OPTIONS: Prophylactic and corrective therapy with hemostatic and adjunctive agents: DDAVP (1-desamino-8-D-arginine vasopressin [desmopressin acetate]), recombinant coagulation products (human Factor VIII and human Factor VIIa) or virally inactivated plasma-derived products (high- or ultra-high-purity human Factor VIII or human Factor VIII concentrate containing von Willebrand factor activity, porcine Factor VIII, high-purity human Factor IX, human prothrombin-complex concentrate, human activated prothrombin-complex concentrate), adjunctive antifibrinolytic agents, topical thrombin and fibrin sealant. The induction of immune tolerance in patients in whom inhibitors develop should also be considered.

OUTCOMES: Morbidity and quality of life associated with bleeding and treatment.

EVIDENCE: Relevant clinical studies and reports published from 1974 to 1994 were examined. A search was conducted of our reprint files, MEDLINE, citations in the articles reviewed and references provided by colleagues.

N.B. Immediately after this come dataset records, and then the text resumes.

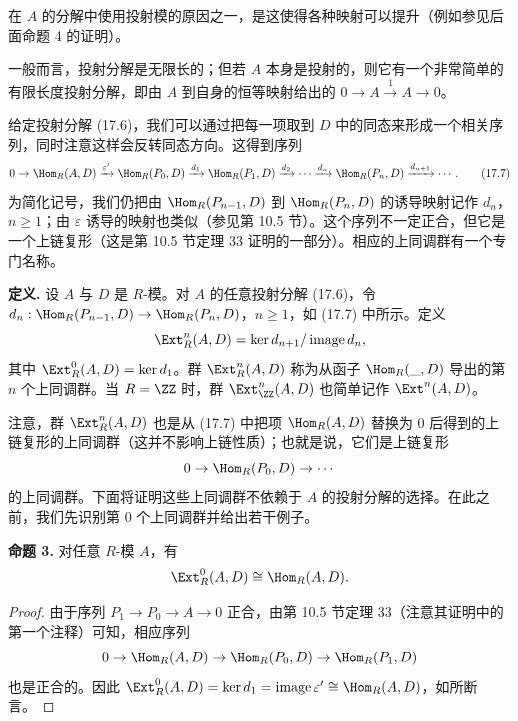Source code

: 在 $A$ 的分解中使用投射模的原因之一，是这使得各种映射可以提升（例如参见后面命题 4 的证明）。

一般而言，投射分解是无限长的；但若 $A$ 本身是投射的，则它有一个非常简单的有限长度投射分解，即由 $A$ 到自身的恒等映射给出的 $0\to A\xrightarrow{1}A\to0$。

给定投射分解 (17.6)，我们可以通过把每一项取到 $D$ 中的同态来形成一个相关序列，同时注意这样会反转同态方向。这得到序列
\[
  0\to\Hom_R(A,D)\xrightarrow{\varepsilon'}\Hom_R(P_0,D)\xrightarrow{d_1}\Hom_R(P_1,D)
  \xrightarrow{d_2}\cdots\xrightarrow{d_n}\Hom_R(P_n,D)\xrightarrow{d_{n+1}}\cdots .
  \tag{17.7}
\]
为简化记号，我们仍把由 $\Hom_R(P_{n-1},D)$ 到 $\Hom_R(P_n,D)$ 的诱导映射记作 $d_n$，$n\geq1$；由 $\varepsilon$ 诱导的映射也类似（参见第 10.5 节）。这个序列不一定正合，但它是一个上链复形（这是第 10.5 节定理 33 证明的一部分）。相应的上同调群有一个专门名称。

\noindent\textbf{定义.} 设 $A$ 与 $D$ 是 $R$-模。对 $A$ 的任意投射分解 (17.6)，令 $d_n:\Hom_R(P_{n-1},D)\to\Hom_R(P_n,D)$，$n\geq1$，如 (17.7) 中所示。定义
\[
  \Ext_R^n(A,D)=\ker d_{n+1}/\operatorname{image}d_n,
\]
其中 $\Ext_R^0(A,D)=\ker d_1$。群 $\Ext_R^n(A,D)$ 称为从函子 $\Hom_R(\_,D)$ 导出的第 $n$ 个上同调群。当 $R=\ZZ$ 时，群 $\Ext_{\ZZ}^n(A,D)$ 也简单记作 $\Ext^n(A,D)$。

注意，群 $\Ext_R^n(A,D)$ 也是从 (17.7) 中把项 $\Hom_R(A,D)$ 替换为 $0$ 后得到的上链复形的上同调群（这并不影响上链性质）；也就是说，它们是上链复形
\[
  0\to\Hom_R(P_0,D)\to\cdots
\]
的上同调群。下面将证明这些上同调群不依赖于 $A$ 的投射分解的选择。在此之前，我们先识别第 $0$ 个上同调群并给出若干例子。

\medskip
\noindent\textbf{命题 3.} 对任意 $R$-模 $A$，有
\[
  \Ext_R^0(A,D)\cong\Hom_R(A,D).
\]

\begin{proof}
由于序列 $P_1\to P_0\to A\to0$ 正合，由第 10.5 节定理 33（注意其证明中的第一个注释）可知，相应序列
\[
  0\to\Hom_R(A,D)\to\Hom_R(P_0,D)\to\Hom_R(P_1,D)
\]
也是正合的。因此 $\Ext_R^0(A,D)=\ker d_1=\operatorname{image}\varepsilon'\cong\Hom_R(A,D)$，如所断言。
\end{proof}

In the MEDLINE search the following terms were used singly or in combination: "hemophilia," "von Willebrand's disease," "Factor VIII," "Factor IX," "von Willebrand factor," "diagnosis," "management," "home care," "comprehensive care," "inhibitor," "AIDS," "hepatitis," "life expectancy," "complications," "practice guidelines," "consensus statement" and "controlled trial." The in-depth review included only articles written in English from North America and Europe that were relevant to human disease and pertinent to a predetermined outline. The availability of treatment products in Canada was also considered.

VALUES: Minimizing morbidity and maximizing functional status and quality of life were given a high value.

BENEFITS, HARMS AND COSTS: Proper prophylactic or early treatment with appropriate hemostatic agents minimizes morbidity and functional disability and improves quality of life. Economic gains are realized through the reduction of mortality and morbidity and their associated costs. The patient has a better opportunity to contribute to society through gainful employment and the fulfillment of social roles. Potential harms include HIV infection, hepatitis B, hepatitis C and the development of inhibitor antibodies to clotting-factor concentrates. The risk of viral transmission has been minimized through the development of procedures for the viral inactivation of plasma-derived clotting-factor concentrates and through the use of recombinant coagulation-factor concentrates and other non-plasma-derived hemostatic agents.

RECOMMENDATIONS: DDAVP is the drug of choice for patients with mild hemophilia or type 1 or 2 (except 2B) von Willebrand's disease whose response to DDAVP in previous testing has been found to be adequate. Therapeutic blood components of choice include recombinant products and virally inactivated plasma-derived products. In Canada the recommended products are recombinant Factor VIII for hemophilia A, high-purity plasma-derived Factor IX for hemophilia B and plasma-derived Factor VIII concentrates containing adequate von Willebrand factor (e.g., Haemate P) for von Willebrand's disease. Dosages vary according to specific indications. Adjunctive antifibrinolytic agents, topical thrombin and fibrin sealant are useful for the treatment of oral or dental bleeds and localized bleeds in accessible sites. In patients with inhibitor antibodies, high-dose human or porcine Factor VIII is usually effective when the inhibitor titre is less than 5 Bethesda units/mL. In nonresponsive patients, or in those whose inhibitor titre is higher, "bypassing" agents (e.g., activated prothrombin-complex concentrate and recombinant Factor VIIa) are useful. Long-term management may include immune-tolerance induction.

VALIDATION: These recommendations were reviewed and approved by the Association of Hemophilia Clinic Directors of Canada (AHCDC) and the Medical and Scientific Advisory Committee of the Canadian Hemophilia Society. No similar consensus statements or practice guidelines are available for comparison.

SPONSORS: These recommendations were developed at the request of the Canadian Blood Agency, which funds the provision of all coagulation-factor concentrates for people with congenital bleeding disorders, and were developed and endorsed by the AHCDC and the Medical and Scientific Advisory Committee of the Canadian Hemophilia Society.